Manitoba Prepares For Souris River Flooding

CBC — Canadian Forces personnel will join flood-fighting efforts in Souris, Manitoba Premier Greg Selinger announced Saturday.

“The Town of Souris asked the provincial government for additional resources and, given the short time frame and the need to quickly mobilize resources, I authorized the request to the Department of National Defence for military support,” Selinger said, announcing 200 troops will be involved.

“We know we can count on the military when we need their help,” the premier said. “People in the community have been doing their best and we need to be sure we do all we can to prepare.”

The community in southwestern Manitoba is building up its defences for the expected crest of the Souris River on July 5. Some dikes may have to be raised to a height of nearly four metres.

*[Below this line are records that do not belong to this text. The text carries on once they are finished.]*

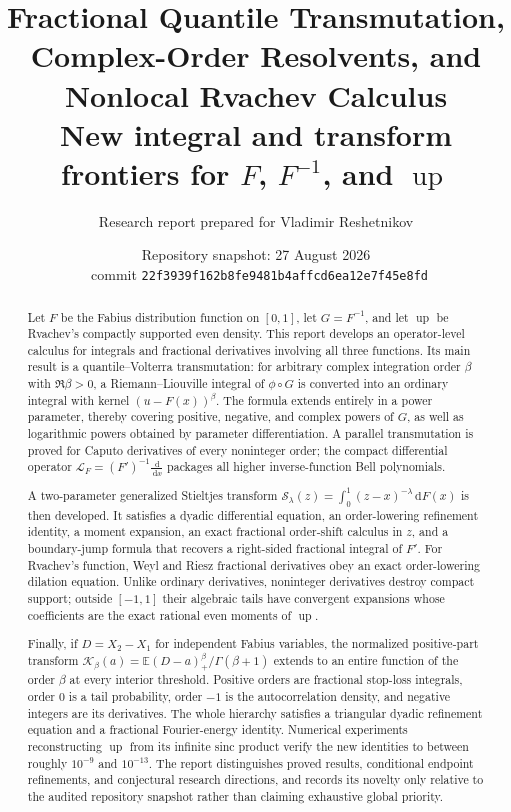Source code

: \documentclass[11pt,oneside]{article}
\title{\bfseries Fractional Quantile Transmutation,\\
Complex-Order Resolvents, and Nonlocal Rvachev Calculus\\[0.45em]
\large New integral and transform frontiers for $F$, $F^{-1}$, and $\operatorname{up}$}
\author{Research report prepared for Vladimir Reshetnikov}
\date{Repository snapshot: 27 August 2026\\
\small \repo\ commit \texttt{22f3939f162b8fe9481b4affcd6ea12e7f45e8fd}}
\theoremstyle{definition}
\theoremstyle{remark}
\newcommand{\E}{\mathbb E}
\newcommand{\Up}{\operatorname{up}}
\newcommand{\dd}{\,\mathrm d}
\newcommand{\LapF}{\mathcal L_F}
\newcommand{\Kord}{\mathcal K}
\newcommand{\Sord}{\mathcal S}
\begin{document}
\maketitle

\begin{abstract}
Let $F$ be the Fabius distribution function on $[0,1]$, let $G=F^{-1}$,
and let $\Up$ be Rvachev's compactly supported even density.  This report
develops an operator-level calculus for integrals and fractional derivatives
involving all three functions.  Its main result is a quantile--Volterra
transmutation: for arbitrary complex integration order $\beta$ with
$\Re\beta>0$, a Riemann--Liouville integral of $\phi\circ G$ is converted into
an ordinary integral with kernel $(u-F(x))^\beta$.  The formula extends
entirely in a power parameter, thereby covering positive, negative, and
complex powers of $G$, as well as logarithmic powers obtained by
parameter differentiation.  A parallel transmutation is proved for Caputo
derivatives of every noninteger order; the compact differential operator
$\LapF=(F')^{-1}\frac{\dd}{\dd x}$ packages all higher inverse-function Bell
polynomials.

A two-parameter generalized Stieltjes transform
$\Sord_\lambda(z)=\int_0^1(z-x)^{-\lambda}\dd F(x)$ is then developed.  It
satisfies a dyadic differential equation, an order-lowering refinement
identity, a moment expansion, an exact fractional order-shift calculus in
$z$, and a boundary-jump formula that recovers a right-sided fractional
integral of $F'$.  For Rvachev's function, Weyl and Riesz fractional
derivatives obey an exact order-lowering dilation equation.  Unlike ordinary
derivatives, noninteger derivatives destroy compact support; outside
$[-1,1]$ their algebraic tails have convergent expansions whose coefficients
are the exact rational even moments of $\Up$.

Finally, if $D=X_2-X_1$ for independent Fabius variables, the normalized
positive-part transform
$\Kord_\beta(a)=\E(D-a)_+^\beta/\Gamma(\beta+1)$ extends to an entire function
of the order $\beta$ at every interior threshold.  Positive orders are
fractional stop-loss integrals, order $0$ is a tail probability, order $-1$
is the autocorrelation density, and negative integers are its derivatives.
The whole hierarchy satisfies a triangular dyadic refinement equation and a
fractional Fourier-energy identity.  Numerical experiments reconstructing
$\Up$ from its infinite sinc product verify the new identities to between
roughly $10^{-9}$ and $10^{-13}$.  The report distinguishes proved results,
conditional endpoint refinements, and conjectural research directions, and
records its novelty only relative to the audited repository snapshot rather
than claiming exhaustive global priority.
\end{abstract}
\end{document}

It is anticipated that the soldiers will begin work early this afternoon, the government said in a news release.

“On behalf of all Manitobans, and especially those whose property is at risk, I would once again like to thank the federal government for the immediate approval of our request for military support,” Selinger said.

In Souris, the town’s emergency co-ordinator Sven Kreusch said the Souris rose about 30 centimetres overnight.

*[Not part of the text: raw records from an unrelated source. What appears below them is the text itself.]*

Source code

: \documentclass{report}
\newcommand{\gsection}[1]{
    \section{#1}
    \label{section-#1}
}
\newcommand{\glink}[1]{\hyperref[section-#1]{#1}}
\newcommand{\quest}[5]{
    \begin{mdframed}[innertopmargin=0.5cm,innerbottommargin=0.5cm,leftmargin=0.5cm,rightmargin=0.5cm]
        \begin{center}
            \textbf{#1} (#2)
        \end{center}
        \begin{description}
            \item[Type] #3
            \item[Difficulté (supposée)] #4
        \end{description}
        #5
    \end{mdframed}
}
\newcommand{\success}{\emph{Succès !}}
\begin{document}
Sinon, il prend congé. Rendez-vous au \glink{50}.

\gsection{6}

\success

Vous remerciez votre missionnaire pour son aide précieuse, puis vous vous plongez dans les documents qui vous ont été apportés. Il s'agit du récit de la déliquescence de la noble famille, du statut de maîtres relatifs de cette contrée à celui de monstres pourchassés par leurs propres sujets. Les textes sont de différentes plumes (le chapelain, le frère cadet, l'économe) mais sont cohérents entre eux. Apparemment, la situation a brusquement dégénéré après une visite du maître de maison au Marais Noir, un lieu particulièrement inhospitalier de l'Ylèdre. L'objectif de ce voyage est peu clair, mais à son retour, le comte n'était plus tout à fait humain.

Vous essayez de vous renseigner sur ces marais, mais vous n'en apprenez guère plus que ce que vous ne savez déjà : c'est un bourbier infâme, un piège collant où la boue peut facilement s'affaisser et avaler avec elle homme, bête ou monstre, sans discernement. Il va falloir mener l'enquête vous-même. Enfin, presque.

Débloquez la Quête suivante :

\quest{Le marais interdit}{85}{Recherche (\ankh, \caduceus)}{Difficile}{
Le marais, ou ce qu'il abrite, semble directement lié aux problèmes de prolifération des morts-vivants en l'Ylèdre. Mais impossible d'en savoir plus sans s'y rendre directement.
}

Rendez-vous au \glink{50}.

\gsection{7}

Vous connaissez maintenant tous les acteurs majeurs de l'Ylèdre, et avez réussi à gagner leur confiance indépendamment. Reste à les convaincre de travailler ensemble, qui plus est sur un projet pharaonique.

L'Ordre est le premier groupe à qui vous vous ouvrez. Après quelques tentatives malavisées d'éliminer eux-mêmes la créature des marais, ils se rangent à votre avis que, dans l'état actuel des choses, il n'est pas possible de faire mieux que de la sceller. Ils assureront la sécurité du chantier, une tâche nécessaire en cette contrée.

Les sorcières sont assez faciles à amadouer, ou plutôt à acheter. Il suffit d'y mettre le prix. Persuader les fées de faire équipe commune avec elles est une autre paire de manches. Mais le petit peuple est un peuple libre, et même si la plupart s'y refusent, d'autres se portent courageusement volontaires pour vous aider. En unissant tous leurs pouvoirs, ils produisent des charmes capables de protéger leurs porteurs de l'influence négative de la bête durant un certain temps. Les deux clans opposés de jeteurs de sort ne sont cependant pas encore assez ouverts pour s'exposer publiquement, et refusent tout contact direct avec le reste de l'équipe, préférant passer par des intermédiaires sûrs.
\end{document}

“We’re anxious, we want to get this [diking] complete,” Kreusch told CBC News. “We don’t want to run out of time we need to stay ahead of the game … it’s a bit of a stress factor.

Nearly 200 people in Souris are already out of their homes.

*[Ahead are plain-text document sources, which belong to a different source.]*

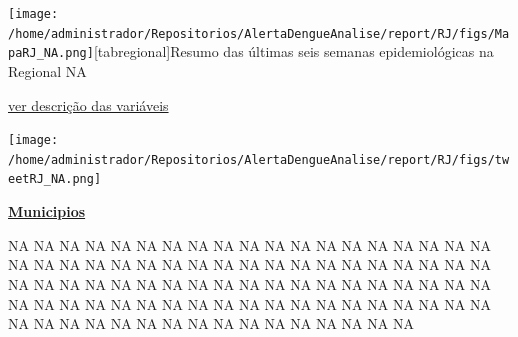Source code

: \documentclass[10pt]{article} %
\begin{document}

\begin{minipage}[t]{.66\linewidth}\hypertarget{MtrI}{}\texttt{[image: /home/administrador/Repositorios/AlertaDengueAnalise/report/RJ/figs/MapaRJ\_NA.png]}[tabregional]{Resumo das últimas seis semanas epidemiológicas na Regional NA }\begin{center}\end{center}\small{\hyperlink{vartab}{ver descrição das variáveis}}\begin{center}\texttt{[image: /home/administrador/Repositorios/AlertaDengueAnalise/report/RJ/figs/tweetRJ\_NA.png]}\end{center}\end{minipage}\hfill\begin{minipage}[t]{.30\linewidth}\begin{mdframed}[style=sidebar,frametitle={}]\textbf{\hyperlink{municips}{Municipios}}\begin{itemize}\wsquare NA 
\wsquare NA 
\wsquare NA 
\wsquare NA 
\wsquare NA 
\wsquare NA 
\wsquare NA 
\wsquare NA 
\wsquare NA 
\wsquare NA 
\wsquare NA 
\wsquare NA 
\wsquare NA 
\wsquare NA 
\wsquare NA 
\wsquare NA 
\wsquare NA 
\wsquare NA 
\wsquare NA 
\wsquare NA 
\wsquare NA 
\wsquare NA 
\wsquare NA 
\wsquare NA 
\wsquare NA 
\wsquare NA 
\wsquare NA 
\wsquare NA 
\wsquare NA 
\wsquare NA 
\wsquare NA 
\wsquare NA 
\wsquare NA 
\wsquare NA 
\wsquare NA 
\wsquare NA 
\wsquare NA 
\wsquare NA 
\wsquare NA 
\wsquare NA 
\wsquare NA 
\wsquare NA 
\wsquare NA 
\wsquare NA 
\wsquare NA 
\wsquare NA 
\wsquare NA 
\wsquare NA 
\wsquare NA 
\wsquare NA 
\wsquare NA 
\wsquare NA 
\wsquare NA 
\wsquare NA 
\wsquare NA 
\wsquare NA 
\wsquare NA 
\wsquare NA 
\wsquare NA 
\wsquare NA 
\wsquare NA 
\wsquare NA 
\wsquare NA 
\wsquare NA 
\wsquare NA 
\wsquare NA 
\wsquare NA 
\wsquare NA 
\wsquare NA 
\wsquare NA 
\wsquare NA 
\wsquare NA 
\wsquare NA 
\wsquare NA 
\wsquare NA 
\wsquare NA 
\wsquare NA 
\wsquare NA 
\wsquare NA 
\wsquare NA 
\wsquare NA 
\wsquare NA 
\wsquare NA 
\wsquare NA 
\wsquare NA 
\wsquare NA 
\wsquare NA 
\wsquare NA 
\wsquare NA 
\wsquare NA 
\wsquare NA 
\wsquare NA \end{itemize}\BackToContents\end{mdframed}\hfill\end{minipage}\newpage
\end{document}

Upriver in the town of Melita, Mayor Bob Walker says residents have done all they can to prepare for the imminent flooding.

Residents finished diking businesses and the town’s sewer lift system, a major area of concern, two days ago, Walker said.

“We just have to hope the dikes we have established will be able to withstand it,” the mayor said, “especially if the water levels are going to be up for any lengthy period.”

So far, eight businesses have been evacuated in the town, leaving an estimated 80 employees out of work.